▶ _Directions_: From the entries below, copy out every line with "width" in it.

Dataset entries
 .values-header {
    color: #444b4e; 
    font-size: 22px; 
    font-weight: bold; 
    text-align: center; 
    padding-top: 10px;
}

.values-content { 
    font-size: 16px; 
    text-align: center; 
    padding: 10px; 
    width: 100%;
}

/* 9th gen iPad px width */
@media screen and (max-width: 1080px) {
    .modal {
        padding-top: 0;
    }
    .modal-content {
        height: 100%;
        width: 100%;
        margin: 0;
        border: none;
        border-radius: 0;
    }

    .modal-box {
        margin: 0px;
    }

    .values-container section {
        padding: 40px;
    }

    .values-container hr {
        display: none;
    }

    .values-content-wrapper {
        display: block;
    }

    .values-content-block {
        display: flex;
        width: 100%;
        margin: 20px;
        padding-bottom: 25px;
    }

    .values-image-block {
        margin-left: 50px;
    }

==

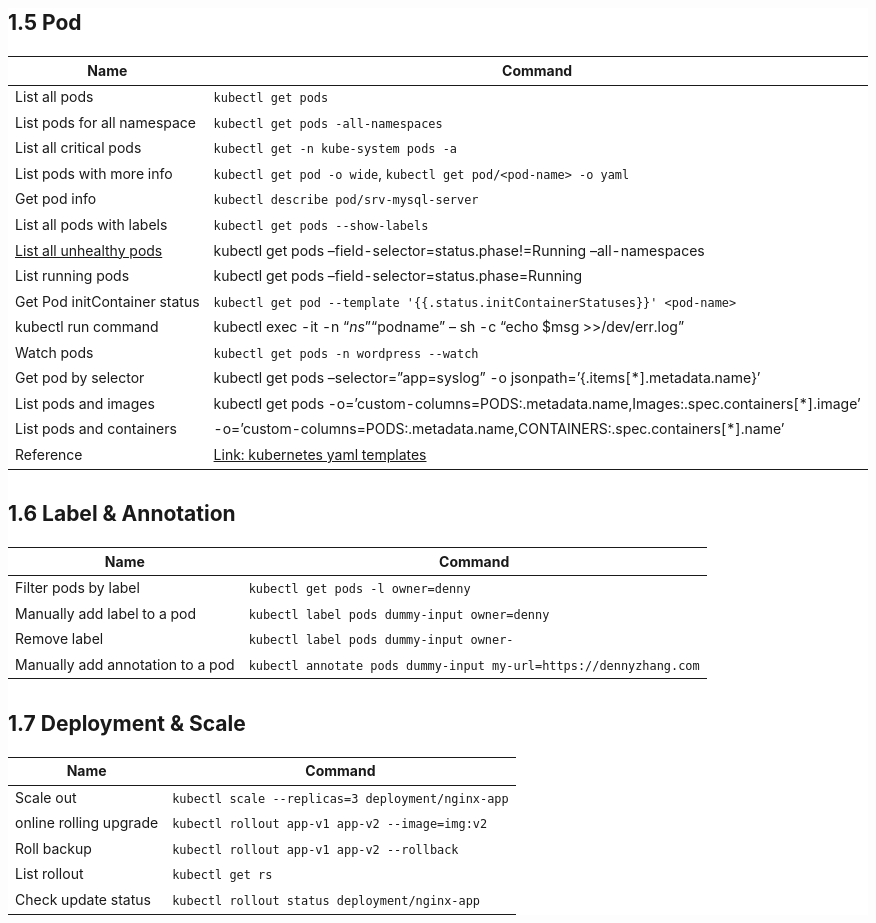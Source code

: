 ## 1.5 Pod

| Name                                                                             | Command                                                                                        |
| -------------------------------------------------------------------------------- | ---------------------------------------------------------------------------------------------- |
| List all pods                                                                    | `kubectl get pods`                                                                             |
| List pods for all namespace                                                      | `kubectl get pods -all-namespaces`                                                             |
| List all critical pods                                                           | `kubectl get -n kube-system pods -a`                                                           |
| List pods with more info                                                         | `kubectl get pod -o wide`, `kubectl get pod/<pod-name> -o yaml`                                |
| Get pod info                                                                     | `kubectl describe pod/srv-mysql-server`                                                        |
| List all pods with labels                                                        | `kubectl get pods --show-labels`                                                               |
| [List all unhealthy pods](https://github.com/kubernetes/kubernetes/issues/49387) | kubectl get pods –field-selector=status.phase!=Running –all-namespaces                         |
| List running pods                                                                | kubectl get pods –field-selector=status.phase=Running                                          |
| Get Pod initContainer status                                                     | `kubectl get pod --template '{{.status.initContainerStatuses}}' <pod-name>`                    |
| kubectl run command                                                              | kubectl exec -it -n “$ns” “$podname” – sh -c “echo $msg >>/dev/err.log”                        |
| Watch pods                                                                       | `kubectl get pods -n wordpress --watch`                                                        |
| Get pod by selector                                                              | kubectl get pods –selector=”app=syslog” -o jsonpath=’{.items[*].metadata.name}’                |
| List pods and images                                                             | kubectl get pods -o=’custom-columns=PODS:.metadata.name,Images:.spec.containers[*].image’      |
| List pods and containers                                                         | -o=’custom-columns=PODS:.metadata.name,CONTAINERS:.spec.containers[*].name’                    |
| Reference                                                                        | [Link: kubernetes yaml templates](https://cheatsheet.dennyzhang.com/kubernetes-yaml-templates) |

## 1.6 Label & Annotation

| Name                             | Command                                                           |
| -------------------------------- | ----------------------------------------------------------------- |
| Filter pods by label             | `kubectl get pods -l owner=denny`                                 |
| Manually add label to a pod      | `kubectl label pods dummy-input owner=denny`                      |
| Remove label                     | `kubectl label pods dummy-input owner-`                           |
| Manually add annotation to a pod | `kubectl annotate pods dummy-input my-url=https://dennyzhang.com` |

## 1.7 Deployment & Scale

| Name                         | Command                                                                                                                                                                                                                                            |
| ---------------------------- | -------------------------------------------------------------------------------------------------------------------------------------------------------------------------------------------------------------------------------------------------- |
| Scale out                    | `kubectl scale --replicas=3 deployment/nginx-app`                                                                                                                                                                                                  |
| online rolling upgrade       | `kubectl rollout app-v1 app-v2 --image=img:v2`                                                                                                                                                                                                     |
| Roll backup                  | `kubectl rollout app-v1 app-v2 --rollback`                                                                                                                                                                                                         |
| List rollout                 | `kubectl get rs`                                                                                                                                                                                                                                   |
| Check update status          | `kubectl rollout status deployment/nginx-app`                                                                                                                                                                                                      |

▶ _Response area_:
    width: 100%;
/* 9th gen iPad px width */
@media screen and (max-width: 1080px) {
        width: 100%;
        width: 100%;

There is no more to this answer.